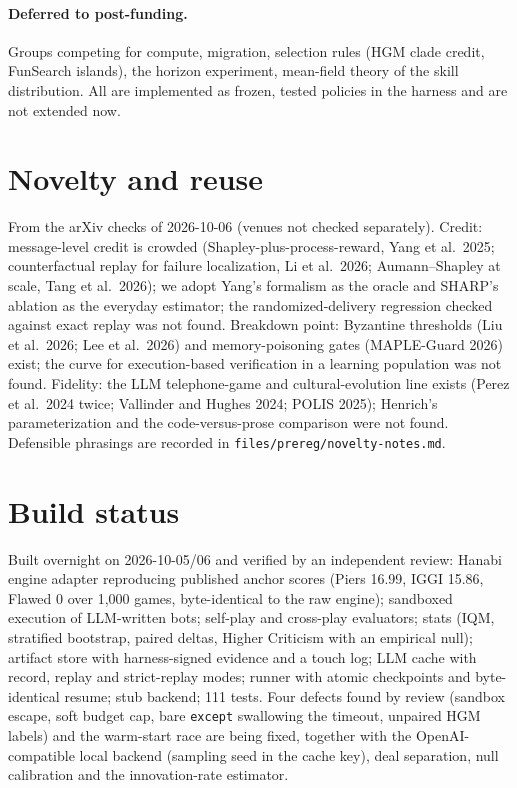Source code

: \documentclass[11pt]{article}
\begin{document}
\paragraph{Deferred to post-funding.} Groups competing for compute, migration, selection rules (HGM clade credit,
FunSearch islands), the horizon experiment, mean-field theory of the skill distribution. All are implemented as
frozen, tested policies in the harness and are not extended now.

\section{Novelty and reuse}\label{sec:novelty}

From the arXiv checks of 2026-10-06 (venues not checked separately). Credit: message-level credit is crowded
(Shapley-plus-process-reward, Yang et al.\ 2025; counterfactual replay for failure localization, Li et al.\ 2026;
Aumann--Shapley at scale, Tang et al.\ 2026); we adopt Yang's formalism as the oracle and SHARP's ablation as the
everyday estimator; the randomized-delivery regression checked against exact replay was not found. Breakdown point:
Byzantine thresholds (Liu et al.\ 2026; Lee et al.\ 2026) and memory-poisoning gates (MAPLE-Guard 2026) exist; the
curve for execution-based verification in a learning population was not found. Fidelity: the LLM telephone-game and
cultural-evolution line exists (Perez et al.\ 2024 twice; Vallinder and Hughes 2024; POLIS 2025); Henrich's
parameterization and the code-versus-prose comparison were not found. Defensible phrasings are recorded in
\texttt{files/prereg/novelty-notes.md}.

\section{Build status}\label{sec:status}

Built overnight on 2026-10-05/06 and verified by an independent review: Hanabi engine adapter reproducing published
anchor scores (Piers 16.99, IGGI 15.86, Flawed 0 over 1,000 games, byte-identical to the raw engine); sandboxed
execution of LLM-written bots; self-play and cross-play evaluators; stats (IQM, stratified bootstrap, paired deltas,
Higher Criticism with an empirical null); artifact store with harness-signed evidence and a touch log; LLM cache with
record, replay and strict-replay modes; runner with atomic checkpoints and byte-identical resume; stub backend; 111
tests. Four defects found by review (sandbox escape, soft budget cap, bare \texttt{except} swallowing the timeout,
unpaired HGM labels) and the warm-start race are being fixed, together with the OpenAI-compatible local backend
(sampling seed in the cache key), deal separation, null calibration and the innovation-rate estimator.
\end{document}
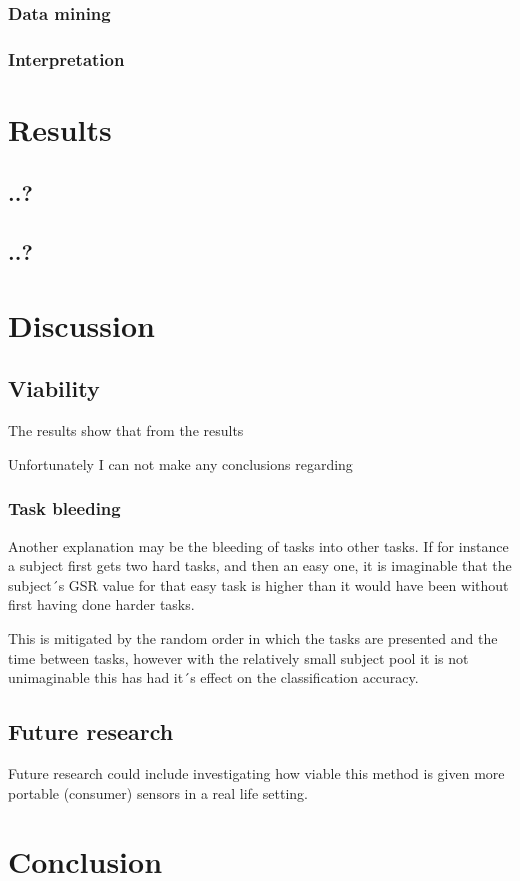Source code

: \documentclass[12pt,fleqn,leqno,letterpaper]{article}
\begin{document}





\subsubsection{Data mining}
\subsubsection{Interpretation}

\section{Results}

\subsection{..?}
\subsection{..?}

\section{Discussion}
\subsection{Viability}
The results show that from the results 

Unfortunately I can not make any conclusions regarding 

\subsubsection{Task bleeding}
Another explanation may be the bleeding of tasks into other tasks. If for instance a subject first gets two hard tasks, and then an easy one, it is imaginable that the subject´s GSR value for that easy task is higher than it would have been without first having done harder tasks. 

This is mitigated by the random order in which the tasks are presented and the time between tasks, however with the relatively small subject pool it is not unimaginable this has had it´s effect on the classification accuracy.




\subsection{Future research}
Future research could include investigating how viable this method is given more portable (consumer) sensors in a real life setting. 

\section{Conclusion}






\end{document}
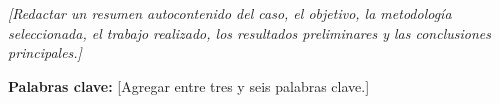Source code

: \noindent\textit{[Redactar un resumen autocontenido del caso, el objetivo, la
metodología seleccionada, el trabajo realizado, los resultados preliminares y
las conclusiones principales.]}

\vfill
\noindent\textbf{Palabras clave:} [Agregar entre tres y seis palabras clave.]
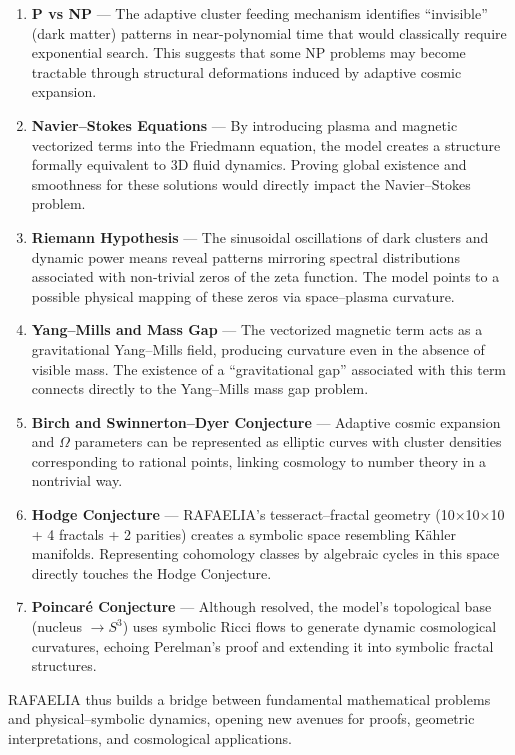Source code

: \begin{enumerate}
    \item \textbf{P vs NP} — The adaptive cluster feeding mechanism identifies “invisible” (dark matter) patterns in near-polynomial time that would classically require exponential search. This suggests that some NP problems may become tractable through structural deformations induced by adaptive cosmic expansion.

    \item \textbf{Navier–Stokes Equations} — By introducing plasma and magnetic vectorized terms into the Friedmann equation, the model creates a structure formally equivalent to 3D fluid dynamics. Proving global existence and smoothness for these solutions would directly impact the Navier–Stokes problem.

    \item \textbf{Riemann Hypothesis} — The sinusoidal oscillations of dark clusters and dynamic power means reveal patterns mirroring spectral distributions associated with non-trivial zeros of the zeta function. The model points to a possible physical mapping of these zeros via space–plasma curvature.

    \item \textbf{Yang–Mills and Mass Gap} — The vectorized magnetic term acts as a gravitational Yang–Mills field, producing curvature even in the absence of visible mass. The existence of a “gravitational gap” associated with this term connects directly to the Yang–Mills mass gap problem.

    \item \textbf{Birch and Swinnerton–Dyer Conjecture} — Adaptive cosmic expansion and $\Omega$ parameters can be represented as elliptic curves with cluster densities corresponding to rational points, linking cosmology to number theory in a nontrivial way.

    \item \textbf{Hodge Conjecture} — RAFAELIA’s tesseract–fractal geometry (10×10×10 + 4 fractals + 2 parities) creates a symbolic space resembling Kähler manifolds. Representing cohomology classes by algebraic cycles in this space directly touches the Hodge Conjecture.

    \item \textbf{Poincaré Conjecture} — Although resolved, the model’s topological base (nucleus $\to S^3$) uses symbolic Ricci flows to generate dynamic cosmological curvatures, echoing Perelman’s proof and extending it into symbolic fractal structures.
\end{enumerate}

RAFAELIA thus builds a bridge between fundamental mathematical problems and physical–symbolic dynamics, opening new avenues for proofs, geometric interpretations, and cosmological applications.


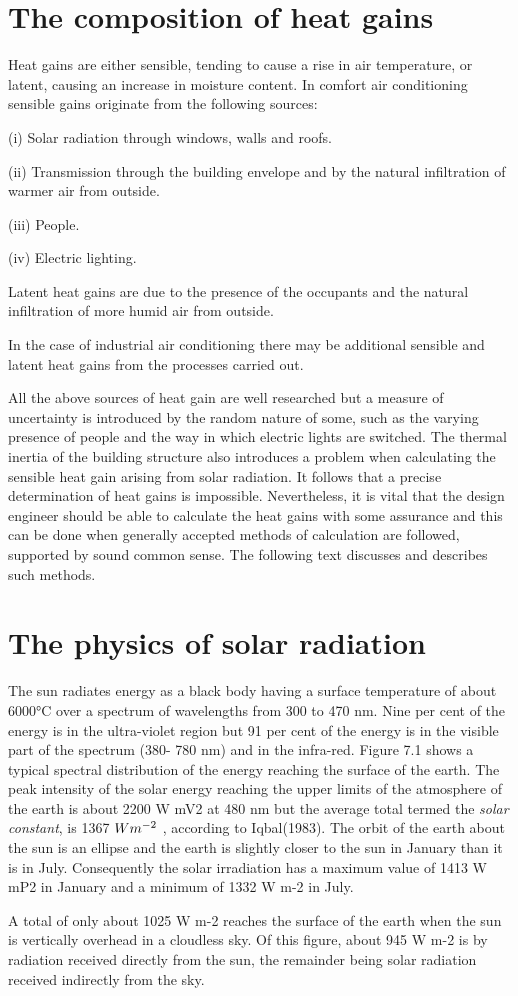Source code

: \section{The composition of heat gains}

Heat gains are either sensible, tending to cause a rise in air temperature, or latent, causing
an increase in moisture content. In comfort air conditioning sensible gains originate from
the following sources:

(i) Solar radiation through windows, walls and roofs.

(ii) Transmission through the building envelope and by the natural infiltration of warmer
air from outside.

(iii) People.

(iv) Electric lighting.


Latent heat gains are due to the presence of the occupants and the natural infiltration of
more humid air from outside.

In the case of industrial air conditioning there may be additional sensible and latent heat
gains from the processes carried out.

All the above sources of heat gain are well researched but a measure of uncertainty is
introduced by the random nature of some, such as the varying presence of people and the
way in which electric lights are switched. The thermal inertia of the building structure also
introduces a problem when calculating the sensible heat gain arising from solar radiation.
It follows that a precise determination of heat gains is impossible. Nevertheless, it is vital
that the design engineer should be able to calculate the heat gains with some assurance and
this can be done when generally accepted methods of calculation are followed, supported
by sound common sense. The following text discusses and describes such methods.


\section{The physics of solar radiation}

The sun radiates energy as a black body having a surface temperature of about 6000°C
over a spectrum of wavelengths from 300 to 470 nm. Nine per cent of the energy is in the
ultra-violet region but 91 per cent of the energy is in the visible part of the spectrum (380-
780 nm) and in the infra-red. Figure 7.1 shows a typical spectral distribution of the energy
reaching the surface of the earth. The peak intensity of the solar energy reaching the upper
limits of the atmosphere of the earth is about 2200 W mV2 at 480 nm but the average total
termed the \emph{solar constant}, is 1367  $W\/  m^{-2}$ , according to Iqbal(1983). The orbit of the earth
about the sun is an ellipse and the earth is slightly closer to the sun in January than it is in
July. Consequently the solar irradiation  has a maximum value of 1413 W mP2 in January
and a minimum of 1332 W m-2 in July.

A total of only about 1025 W m-2 reaches the surface of the earth when the sun is
vertically overhead in a cloudless sky. Of this figure, about 945 W m-2  is by radiation
received directly from the sun, the remainder being solar radiation received indirectly from
the sky.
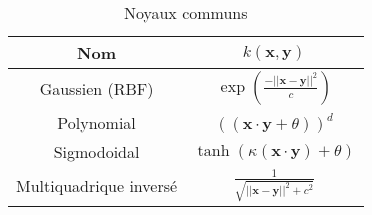 \begin{table}[H]
	\centering
\begin{tabular}{|c|c|}
	\hline
	         Nom           &                  $k(\textbf{x}, \textbf{y})$                  \\ \hline
	    Gaussien (RBF)     & $\exp \left(\frac{-|| \textbf{x} - \textbf{y}||^2}{c}\right)$ \\ \hline
	      Polynomial       &         $((\textbf{x} \cdot \textbf{y} + \theta))^d$          \\ \hline
	     Sigmodoidal       &    $\tanh (\kappa (\textbf{x} \cdot \textbf{y}) + \theta)$    \\ \hline
	Multiquadrique inversé &     $\frac{1}{\sqrt{||\textbf{x}-\textbf{y}||^2 + c^2}}$      \\ \hline
\end{tabular} 
\caption{Noyaux communs}
\label{tab:kernels}
\end{table}
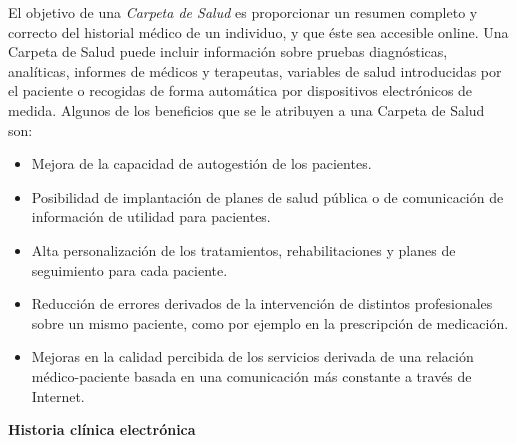 El objetivo de una \textit{Carpeta de Salud} es proporcionar un resumen completo y correcto del historial médico de un individuo, y que éste sea accesible online.
Una Carpeta de Salud puede incluir información sobre pruebas diagnósticas, analíticas, informes de médicos y terapeutas,
 variables de salud introducidas por el paciente o recogidas de forma automática por dispositivos electrónicos de medida.
Algunos de los beneficios que se le atribuyen a una Carpeta de Salud son:
	\begin{itemize}
        \item Mejora de la capacidad de autogestión de los pacientes.
	    \item Posibilidad de implantación de planes de salud pública o de comunicación de información de utilidad para pacientes.
	    \item Alta personalización de los tratamientos, rehabilitaciones y planes de seguimiento para cada paciente.
	    \item Reducción de errores derivados de la intervención de distintos profesionales sobre un mismo paciente, como por ejemplo en la prescripción de medicación.
	    \item Mejoras en la calidad percibida de los servicios derivada de una relación médico-paciente basada en una comunicación más constante a través de Internet.
	\end{itemize}


\textbf{Historia clínica electrónica}


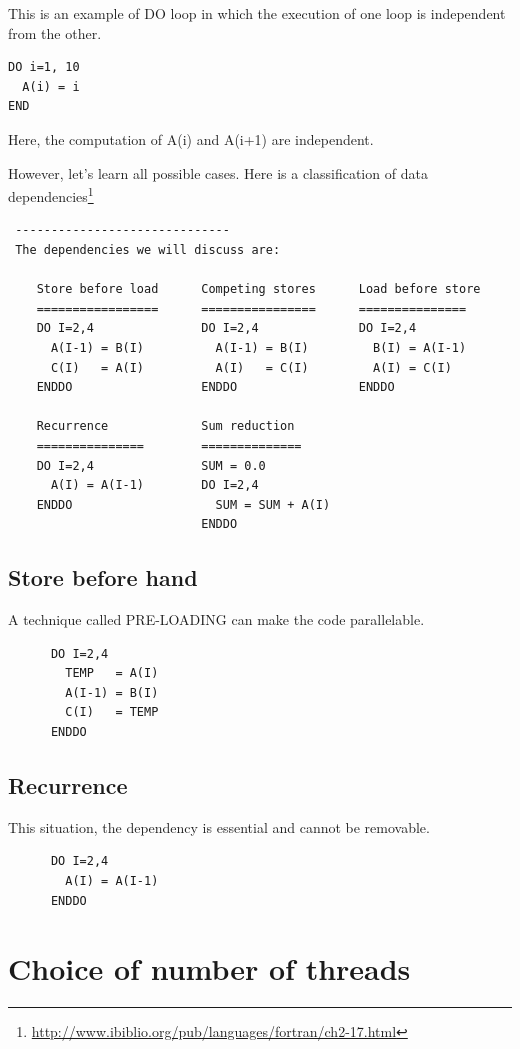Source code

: This is an example of DO loop in which the execution of one loop is
independent from the other.
\begin{lstlisting}
DO i=1, 10
  A(i) = i
END
\end{lstlisting}
Here, the computation of A(i) and A(i+1) are independent.

However, let's learn all possible cases.  Here is a classification of
data dependencies\footnote{\url{http://www.ibiblio.org/pub/languages/fortran/ch2-17.html}}
\begin{verbatim}
 ------------------------------
 The dependencies we will discuss are: 

    Store before load      Competing stores      Load before store
    =================      ================      ===============
    DO I=2,4               DO I=2,4              DO I=2,4        
      A(I-1) = B(I)          A(I-1) = B(I)         B(I) = A(I-1) 
      C(I)   = A(I)          A(I)   = C(I)         A(I) = C(I)   
    ENDDO                  ENDDO                 ENDDO           

    Recurrence             Sum reduction
    ===============        ==============
    DO I=2,4               SUM = 0.0
      A(I) = A(I-1)        DO I=2,4
    ENDDO                    SUM = SUM + A(I)
                           ENDDO
\end{verbatim}

\subsection{Store before hand}
\label{sec:store-before-hand}

A technique called PRE-LOADING can make the code parallelable.
\begin{lstlisting}
      DO I=2,4
        TEMP   = A(I)
        A(I-1) = B(I)
        C(I)   = TEMP
      ENDDO
\end{lstlisting}

\subsection{Recurrence}
\label{sec:recurrence}

This situation, the dependency is essential and cannot be removable.
\begin{lstlisting}
      DO I=2,4          
        A(I) = A(I-1)   
      ENDDO            
\end{lstlisting}

\section{Choice of number of threads}
\label{sec:choice-numb-thre}

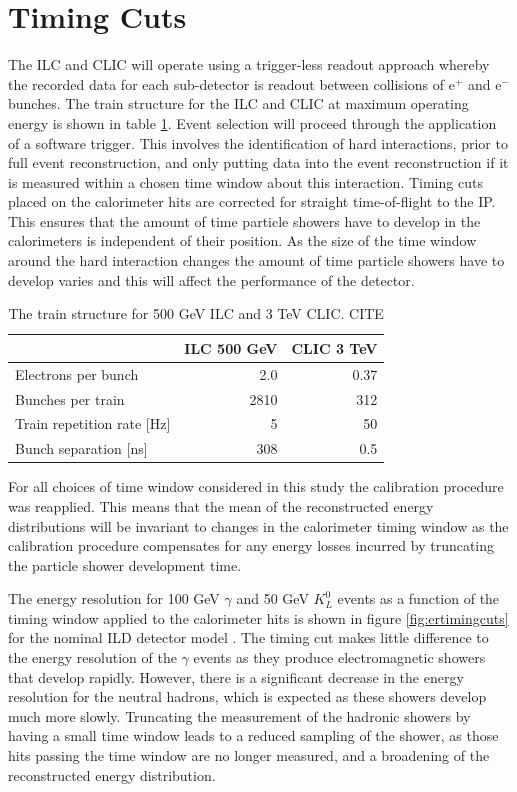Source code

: \section{Timing Cuts}
The ILC and CLIC will operate using a trigger-less readout approach whereby the recorded data for each sub-detector is readout between collisions of $\text{e}^{+}$ and $\text{e}^{-}$ bunches.  The train structure for the ILC and CLIC at maximum operating energy is shown in table \ref{table:trainstructure}.  Event selection will proceed through the application of a software trigger.  This involves the identification of hard interactions, prior to full event reconstruction, and only putting data into the event reconstruction if it is measured within a chosen time window about this interaction.  Timing cuts placed on the calorimeter hits are corrected for straight time-of-flight to the IP.  This ensures that the amount of time particle showers have to develop in the calorimeters is independent of their position.  As the size of the time window around the hard interaction changes the amount of time particle showers have to develop varies and this will affect the performance of the detector. 

\begin{table}[h!]
\centering
\begin{tabular}{l r r}
\hline
& ILC 500 GeV & CLIC 3 TeV \\
\hline
Electrons per bunch & 2.0 & 0.37 \\
Bunches per train & 2810 & 312 \\
Train repetition rate [Hz] & 5 & 50 \\
Bunch separation [ns] & 308 & 0.5 \\
\end{tabular}
\caption[The train structure for 500 GeV ILC and 3 TeV CLIC.]{The train structure for 500 GeV ILC and 3 TeV CLIC.  CITE}
\label{table:trainstructure}
\end{table}

For all choices of time window considered in this study the calibration procedure was reapplied.  This means that the mean of the reconstructed energy distributions will be invariant to changes in the calorimeter timing window as the calibration procedure compensates for any energy losses incurred by truncating the particle shower development time.  

The energy resolution for 100 GeV $\gamma$ and 50 GeV $K^{0}_{L}$ events as a function of the timing window applied to the calorimeter hits is shown in figure \ref{fig:ertimingcuts} for the nominal ILD detector model .  The timing cut makes little difference to the energy resolution of the $\gamma$ events as they produce electromagnetic showers that develop rapidly.  However, there is a significant decrease in the energy resolution for the neutral hadrons, which is expected as these showers develop much more slowly.  Truncating the measurement of the hadronic showers by having a small time window leads to a reduced sampling of the shower, as those hits passing the time window are no longer measured, and a broadening of the reconstructed energy distribution.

- [PROBLEM DETAILS] Lines that hold the word "tabular" are the ones to copy from the entries above.

- [REPLY TO THE TASK]
\begin{tabular}{|c|c|}
\end{tabular} 
\begin{tabular}{l r r}
\end{tabular}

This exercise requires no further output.